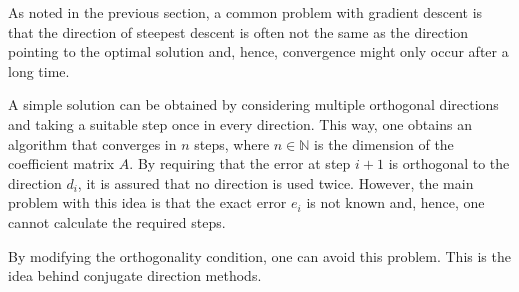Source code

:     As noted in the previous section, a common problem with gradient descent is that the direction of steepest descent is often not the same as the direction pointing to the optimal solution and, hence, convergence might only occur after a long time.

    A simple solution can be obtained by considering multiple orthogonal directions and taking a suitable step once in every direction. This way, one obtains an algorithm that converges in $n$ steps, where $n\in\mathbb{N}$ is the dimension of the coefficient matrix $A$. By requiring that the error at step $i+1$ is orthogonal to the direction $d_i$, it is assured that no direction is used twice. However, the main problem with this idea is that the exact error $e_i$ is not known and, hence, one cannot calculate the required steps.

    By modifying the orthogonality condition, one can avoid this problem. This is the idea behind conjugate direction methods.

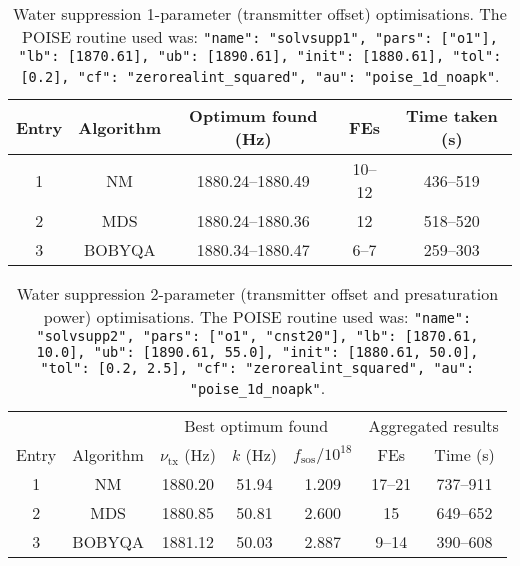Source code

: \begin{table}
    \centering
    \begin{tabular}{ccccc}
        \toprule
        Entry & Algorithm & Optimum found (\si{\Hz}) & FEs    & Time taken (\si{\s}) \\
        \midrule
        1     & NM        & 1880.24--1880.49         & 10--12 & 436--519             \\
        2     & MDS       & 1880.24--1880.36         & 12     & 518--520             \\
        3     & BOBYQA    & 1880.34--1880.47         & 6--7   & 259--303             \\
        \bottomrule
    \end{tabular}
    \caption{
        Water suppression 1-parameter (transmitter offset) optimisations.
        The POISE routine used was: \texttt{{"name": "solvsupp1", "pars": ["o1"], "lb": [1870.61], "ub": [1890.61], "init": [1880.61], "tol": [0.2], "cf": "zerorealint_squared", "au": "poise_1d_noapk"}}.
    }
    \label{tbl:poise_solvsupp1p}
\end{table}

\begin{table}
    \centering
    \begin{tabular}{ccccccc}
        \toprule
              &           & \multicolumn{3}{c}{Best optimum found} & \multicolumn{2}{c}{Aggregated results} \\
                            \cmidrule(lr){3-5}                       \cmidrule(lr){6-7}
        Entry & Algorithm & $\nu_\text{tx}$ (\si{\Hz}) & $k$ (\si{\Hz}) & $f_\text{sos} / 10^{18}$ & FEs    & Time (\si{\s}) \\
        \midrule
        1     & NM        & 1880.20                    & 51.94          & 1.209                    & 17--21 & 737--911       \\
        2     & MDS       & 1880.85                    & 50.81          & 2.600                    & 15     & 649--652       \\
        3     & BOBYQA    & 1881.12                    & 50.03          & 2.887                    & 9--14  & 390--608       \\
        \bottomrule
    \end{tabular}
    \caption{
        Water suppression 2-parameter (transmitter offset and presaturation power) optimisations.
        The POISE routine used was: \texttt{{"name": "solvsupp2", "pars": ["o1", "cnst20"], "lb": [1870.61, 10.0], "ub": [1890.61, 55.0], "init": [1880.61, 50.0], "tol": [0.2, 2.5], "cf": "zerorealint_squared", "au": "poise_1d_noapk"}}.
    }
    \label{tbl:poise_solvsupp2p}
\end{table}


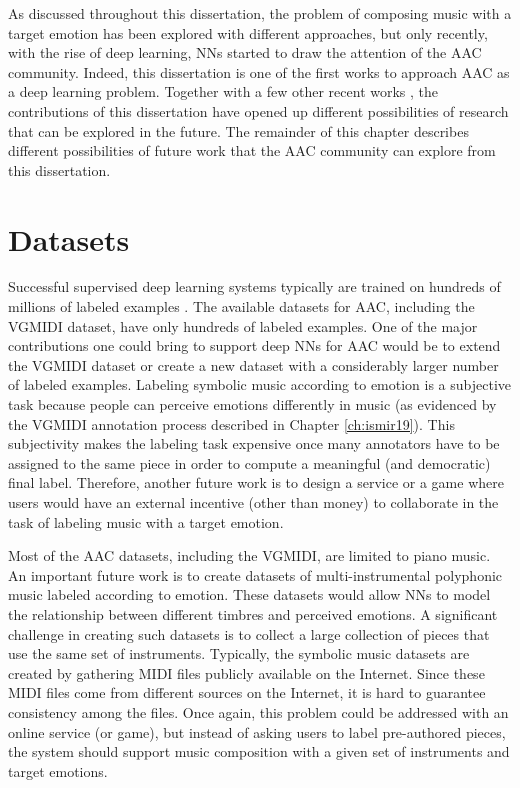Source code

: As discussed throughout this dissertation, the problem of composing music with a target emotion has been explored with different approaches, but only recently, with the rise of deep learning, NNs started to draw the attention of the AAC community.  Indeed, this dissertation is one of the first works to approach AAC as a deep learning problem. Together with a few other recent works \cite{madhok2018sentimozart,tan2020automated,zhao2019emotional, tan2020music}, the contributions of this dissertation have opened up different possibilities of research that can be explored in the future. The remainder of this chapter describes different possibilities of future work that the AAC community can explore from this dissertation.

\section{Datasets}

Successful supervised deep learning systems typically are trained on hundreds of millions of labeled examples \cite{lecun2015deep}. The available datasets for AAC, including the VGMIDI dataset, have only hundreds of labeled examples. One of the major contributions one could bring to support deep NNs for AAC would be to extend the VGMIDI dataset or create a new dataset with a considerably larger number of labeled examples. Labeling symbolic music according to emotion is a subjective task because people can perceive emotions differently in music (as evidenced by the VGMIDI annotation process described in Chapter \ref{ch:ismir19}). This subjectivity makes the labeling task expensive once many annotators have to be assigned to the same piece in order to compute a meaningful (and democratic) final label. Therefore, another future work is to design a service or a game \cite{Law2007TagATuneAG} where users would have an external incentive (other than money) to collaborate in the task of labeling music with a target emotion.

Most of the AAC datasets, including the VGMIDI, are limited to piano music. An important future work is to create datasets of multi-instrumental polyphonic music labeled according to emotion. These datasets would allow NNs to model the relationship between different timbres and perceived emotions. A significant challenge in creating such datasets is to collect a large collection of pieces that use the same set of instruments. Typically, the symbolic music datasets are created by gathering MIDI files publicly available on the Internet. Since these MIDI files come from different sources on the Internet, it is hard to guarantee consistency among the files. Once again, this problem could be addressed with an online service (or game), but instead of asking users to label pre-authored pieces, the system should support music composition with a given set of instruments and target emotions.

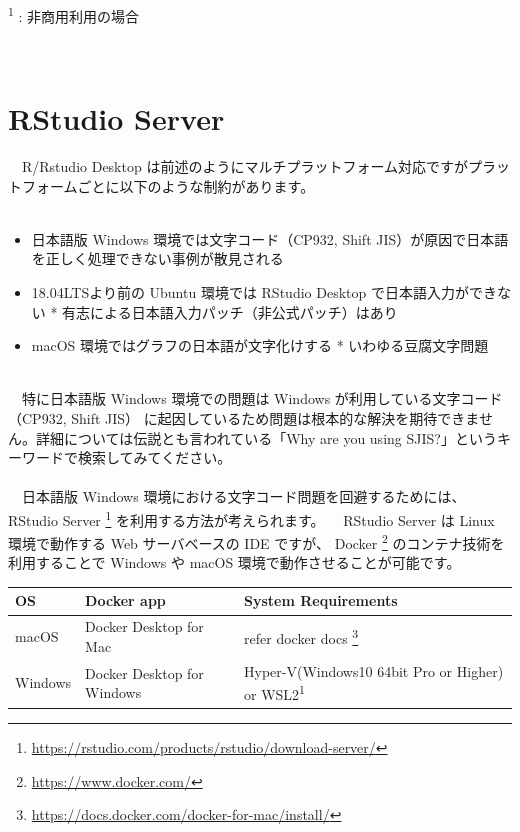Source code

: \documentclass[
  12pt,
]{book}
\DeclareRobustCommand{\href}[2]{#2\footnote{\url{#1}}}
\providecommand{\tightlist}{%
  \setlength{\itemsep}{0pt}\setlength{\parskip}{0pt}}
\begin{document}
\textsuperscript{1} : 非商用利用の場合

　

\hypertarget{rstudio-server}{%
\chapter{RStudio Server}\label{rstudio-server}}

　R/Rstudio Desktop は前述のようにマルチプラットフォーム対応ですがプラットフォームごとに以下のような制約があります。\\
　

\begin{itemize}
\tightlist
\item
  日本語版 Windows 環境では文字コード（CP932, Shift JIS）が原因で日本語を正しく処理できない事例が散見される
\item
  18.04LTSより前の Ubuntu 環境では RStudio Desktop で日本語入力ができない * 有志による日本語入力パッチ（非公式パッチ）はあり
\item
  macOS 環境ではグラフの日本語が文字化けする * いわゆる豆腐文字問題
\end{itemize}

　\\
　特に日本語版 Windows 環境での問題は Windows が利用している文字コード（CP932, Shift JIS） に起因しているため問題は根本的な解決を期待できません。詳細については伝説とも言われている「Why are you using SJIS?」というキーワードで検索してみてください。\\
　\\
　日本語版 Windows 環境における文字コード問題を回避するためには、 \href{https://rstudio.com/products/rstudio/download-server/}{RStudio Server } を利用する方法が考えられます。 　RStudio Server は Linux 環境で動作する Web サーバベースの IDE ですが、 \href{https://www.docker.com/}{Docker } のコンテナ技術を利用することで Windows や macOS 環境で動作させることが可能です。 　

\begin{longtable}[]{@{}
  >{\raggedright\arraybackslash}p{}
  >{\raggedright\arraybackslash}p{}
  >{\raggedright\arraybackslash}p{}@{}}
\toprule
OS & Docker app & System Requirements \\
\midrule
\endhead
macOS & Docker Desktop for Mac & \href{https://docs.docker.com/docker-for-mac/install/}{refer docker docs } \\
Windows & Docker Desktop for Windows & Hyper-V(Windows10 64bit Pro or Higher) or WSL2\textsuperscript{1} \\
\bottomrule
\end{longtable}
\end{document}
- - -
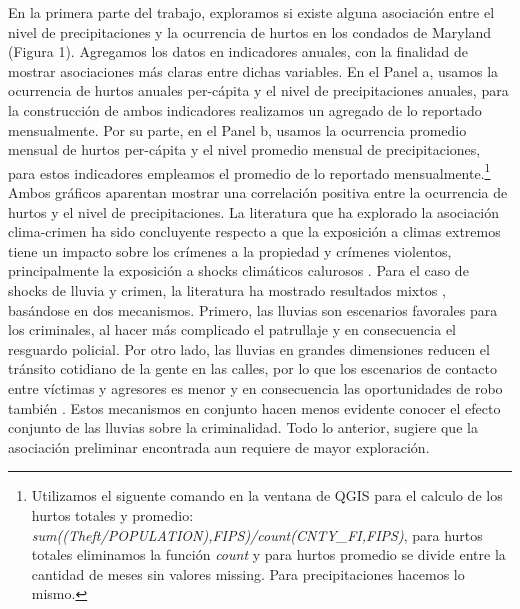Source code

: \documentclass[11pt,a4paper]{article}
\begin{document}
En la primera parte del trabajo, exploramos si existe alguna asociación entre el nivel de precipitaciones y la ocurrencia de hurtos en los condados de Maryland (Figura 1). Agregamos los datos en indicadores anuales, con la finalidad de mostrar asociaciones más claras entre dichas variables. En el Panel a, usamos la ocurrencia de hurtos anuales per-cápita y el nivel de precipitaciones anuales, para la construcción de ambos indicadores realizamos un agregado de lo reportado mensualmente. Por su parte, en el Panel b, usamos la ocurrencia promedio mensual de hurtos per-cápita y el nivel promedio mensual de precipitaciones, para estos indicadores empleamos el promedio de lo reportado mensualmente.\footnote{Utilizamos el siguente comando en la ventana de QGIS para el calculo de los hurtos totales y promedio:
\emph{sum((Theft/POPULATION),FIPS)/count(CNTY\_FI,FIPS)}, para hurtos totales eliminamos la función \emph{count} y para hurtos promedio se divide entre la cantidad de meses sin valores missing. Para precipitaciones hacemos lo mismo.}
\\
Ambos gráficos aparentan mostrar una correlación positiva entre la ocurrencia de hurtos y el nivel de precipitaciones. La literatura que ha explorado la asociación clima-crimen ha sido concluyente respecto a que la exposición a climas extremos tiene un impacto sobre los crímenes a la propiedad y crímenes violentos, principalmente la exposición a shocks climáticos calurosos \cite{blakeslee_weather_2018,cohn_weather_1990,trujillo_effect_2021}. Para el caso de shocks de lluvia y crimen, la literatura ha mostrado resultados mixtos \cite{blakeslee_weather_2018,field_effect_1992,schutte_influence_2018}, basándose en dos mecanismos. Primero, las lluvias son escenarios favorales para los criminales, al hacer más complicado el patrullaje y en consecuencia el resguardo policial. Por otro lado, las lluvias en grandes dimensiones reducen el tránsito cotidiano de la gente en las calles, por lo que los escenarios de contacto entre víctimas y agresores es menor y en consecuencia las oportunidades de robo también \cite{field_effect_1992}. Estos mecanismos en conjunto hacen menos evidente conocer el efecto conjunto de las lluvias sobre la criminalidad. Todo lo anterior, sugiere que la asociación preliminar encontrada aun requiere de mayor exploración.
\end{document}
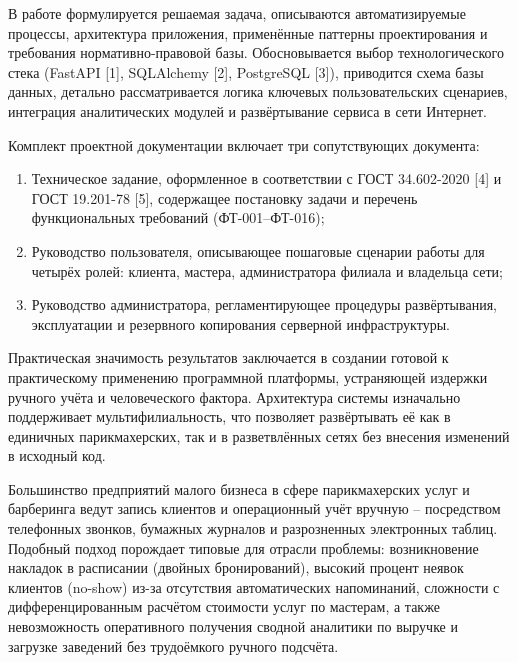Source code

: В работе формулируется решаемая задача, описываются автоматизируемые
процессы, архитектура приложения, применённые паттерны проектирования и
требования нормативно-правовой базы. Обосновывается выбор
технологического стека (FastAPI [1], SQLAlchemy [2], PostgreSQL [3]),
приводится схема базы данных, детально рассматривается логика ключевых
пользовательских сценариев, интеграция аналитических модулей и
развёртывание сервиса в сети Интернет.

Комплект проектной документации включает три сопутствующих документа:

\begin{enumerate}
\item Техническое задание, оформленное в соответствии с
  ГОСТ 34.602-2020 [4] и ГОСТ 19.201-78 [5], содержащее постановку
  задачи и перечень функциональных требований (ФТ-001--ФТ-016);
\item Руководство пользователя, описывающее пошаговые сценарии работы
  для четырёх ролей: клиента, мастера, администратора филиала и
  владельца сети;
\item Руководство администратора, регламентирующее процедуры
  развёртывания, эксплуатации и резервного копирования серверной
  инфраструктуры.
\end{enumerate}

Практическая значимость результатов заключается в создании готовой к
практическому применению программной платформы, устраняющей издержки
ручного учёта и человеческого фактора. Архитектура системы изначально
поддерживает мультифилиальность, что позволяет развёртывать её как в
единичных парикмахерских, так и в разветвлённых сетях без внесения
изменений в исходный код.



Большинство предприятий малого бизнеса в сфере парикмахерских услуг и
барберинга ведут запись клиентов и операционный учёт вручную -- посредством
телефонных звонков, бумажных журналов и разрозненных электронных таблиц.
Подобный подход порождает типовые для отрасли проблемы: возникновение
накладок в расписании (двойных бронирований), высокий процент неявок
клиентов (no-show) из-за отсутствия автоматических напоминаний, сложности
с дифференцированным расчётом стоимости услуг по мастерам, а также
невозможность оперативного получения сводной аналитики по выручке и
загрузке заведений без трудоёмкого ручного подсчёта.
- - -
- _What you have to do_: Every line in the records above that has "BOBYQA" counts once. Give the total and nothing else.

- _Exercise response_: 2